The Emerging Roles of Pericytes in Modulating Tumor Microenvironment

Abstract

Pericytes (PCs), known as mural cells, play an important blood vessel (BV) supporting role in regulating vascular stabilization, permeability and blood flow in microcirculation as well as blood brain barrier. In carcinogenesis, defective interaction between PCs and endothelial cells (ECs) contributes to the formation of leaky, chaotic and dysfunctional vasculature in tumors. However, recent works from other laboratories and our own demonstrate that the direct interaction between PCs and other stromal cells/cancer cells can modulate tumor microenvironment (TME) to favor cancer growth and progression, independent of its BV supporting role. Furthermore, accumulating evidence suggests that PCs have an immunomodulatory role. In the current review, we focus on recent advancement in understanding PC's regulatory role in the TME by communicating with ECs, immune cells, and tumor cells, and discuss how we can target PC's functions to re-model TME for an improved cancer treatment strategy.

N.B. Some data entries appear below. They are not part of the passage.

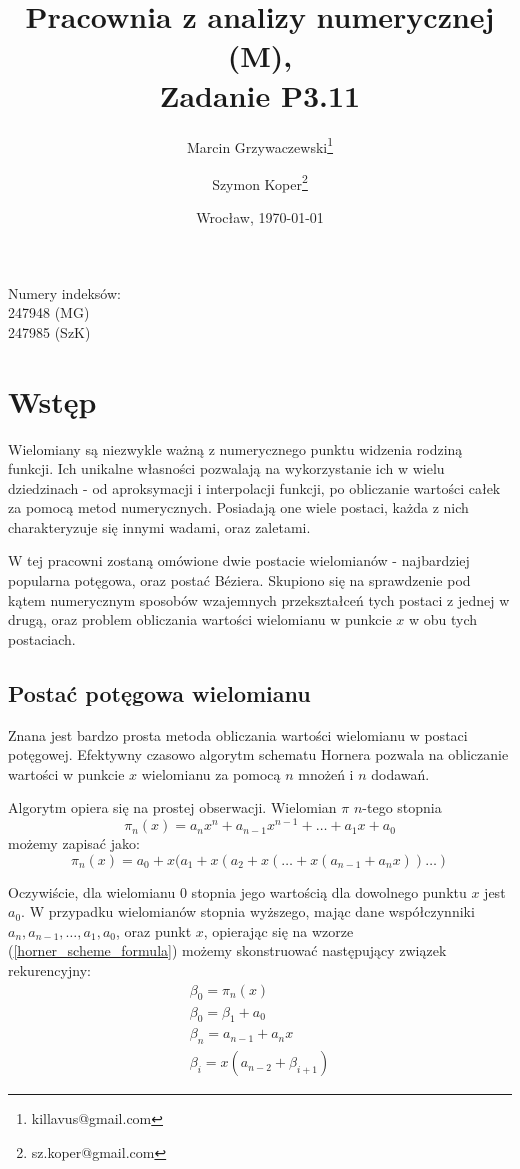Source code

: \documentclass[wide, 11pt]{mwart}
\date{Wrocław, \today}
\title{Pracownia z analizy numerycznej (M),\\[8pt]\large{Zadanie P3.11}}
\author{Marcin Grzywaczewski\footnote{killavus@gmail.com} \and Szymon Koper\footnote{sz.koper@gmail.com}}
\begin{document}
	\maketitle
	\begin{center}
	Numery indeksów:\\247948 (MG)\\247985 (SzK)
	\end{center}
	\thispagestyle{empty}
	\newpage

\section{Wstęp}
Wielomiany są niezwykle ważną z numerycznego punktu widzenia rodziną funkcji.
Ich unikalne własności pozwalają na wykorzystanie ich w wielu dziedzinach -
od aproksymacji i interpolacji funkcji, po obliczanie wartości całek za pomocą
metod numerycznych. Posiadają one wiele postaci, każda z nich charakteryzuje
się innymi wadami, oraz zaletami.

W tej pracowni zostaną omówione dwie postacie wielomianów - najbardziej 
popularna potęgowa, oraz postać Béziera. Skupiono się na sprawdzenie pod kątem
numerycznym sposobów wzajemnych przekształceń tych postaci z jednej w drugą,
oraz problem obliczania wartości wielomianu w punkcie $x$ w obu tych 
postaciach.

\subsection{Postać potęgowa wielomianu}
Znana jest bardzo prosta metoda obliczania wartości wielomianu w postaci
potęgowej. Efektywny czasowo algorytm schematu Hornera pozwala na obliczanie
wartości w punkcie $x$ wielomianu za pomocą $n$ mnożeń i $n$ dodawań.

Algorytm opiera się na prostej obserwacji. Wielomian $\pi$ $n$-tego stopnia
\[\pi_n(x) = a_nx^n + a_{n-1}x^{n-1} + \ldots + a_1x + a_0\] możemy zapisać 
jako:
\begin{equation}
  \label{horner_scheme_formula}
  \pi_n(x) = a_0 + x(a_1 + x(a_2 + x(\ldots + x(a_{n-1} + a_nx))\ldots)
\end{equation}

Oczywiście, dla wielomianu $0$ stopnia jego wartością dla dowolnego punktu $x$
jest $a_0$. W przypadku wielomianów stopnia wyższego, mając dane współczynniki
$a_n, a_{n-1}, \ldots, a_1, a_0$, oraz punkt $x$, opierając się na wzorze 
(\ref{horner_scheme_formula}) możemy skonstruować następujący związek 
rekurencyjny:
\begin{subequations}
  \begin{align}
    \beta_0 = \pi_n(x)\\
    \beta_0 = \beta_1 + a_0\\
    \beta_n = a_{n-1} + a_nx\\
    \beta_i = x(a_{n-2} + \beta_{i+1})
  \end{align}
\end{subequations}
\end{document}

Keywords: angiogenesis; immunomodulation; mural cell; pericyte; tumor microenvironment.

FIGURE 1

Schematics diagram represents the emerging immunomodulatory role of pericytes in tumor microenvironment. ➀Recruitment of tumor-associated macrophage (TAM). PDGF-BB-stimulated PCs release IL-33 to recruit more TAMs. ➁ Increased co-migration of TAMs and tumor cells. PC-derived chemokine CXCL12 (SDF-1) contributes to the co-migration of TAMs and tumor cells during innate immune response. ➂ Increased myeloid-derived suppressor cells (MDSCs) transmigration. PC loss causes leaky blood vessels and inadequate oxygen supply leading to tumor hypoxia, which then induces IL-6 expression in tumor cells to increase MDSC transmigration, resulting in suppression of the T cell-mediated anti-tumor response. ➃ Induced CD4⁺ T cell anergy. Tumor PCs act as negative regulators of CD4⁺ T cell activity. ➄ Inhibition of mitogen- and allogeneic-stimulated T cell proliferation. Human malignant glioma-derived pericyte (HMGP) releases PGE2, NO, sHLA-G, HGF, and TDF-β to suppress T cell proliferation, while CD90-positive PCs may function as suppressors of the infiltration of leukocytes and CD8⁺ T cells in malignant glioma. ➅ Inhibition of T cell and antigen presenting cell activity, and increased recruitment of regulatory T cells. Glioblastoma conditioned-pericyte (GBC-PC) not only negatively regulates T cell and antigen presenting cell (APC) but also recruits regulatory T cell (T reg). ➆ Regulation of blood vessel normalization and immune cell infiltration. In the positive feedback loop between type 1 T helper (T_H1) and blood vessel normalization, PC coverage has a certain impact on T_H1-mediated immune cell infiltration. ➇ Enhanced CD8⁺ T cell recruitment and malignant B cell migration. Perivascular cell derived CXCL9 and CXCL12 can recruit CD8⁺ T cell effectors by binding to their corresponding receptor CXCR3 and CXCR4 respectively. Besides, CXCL9 forms a heterocomplex with CXCL12, which then enhances CXCR4-dependent malignant B cell migration to accumulate on the vessel wall (Created with BioRender.com).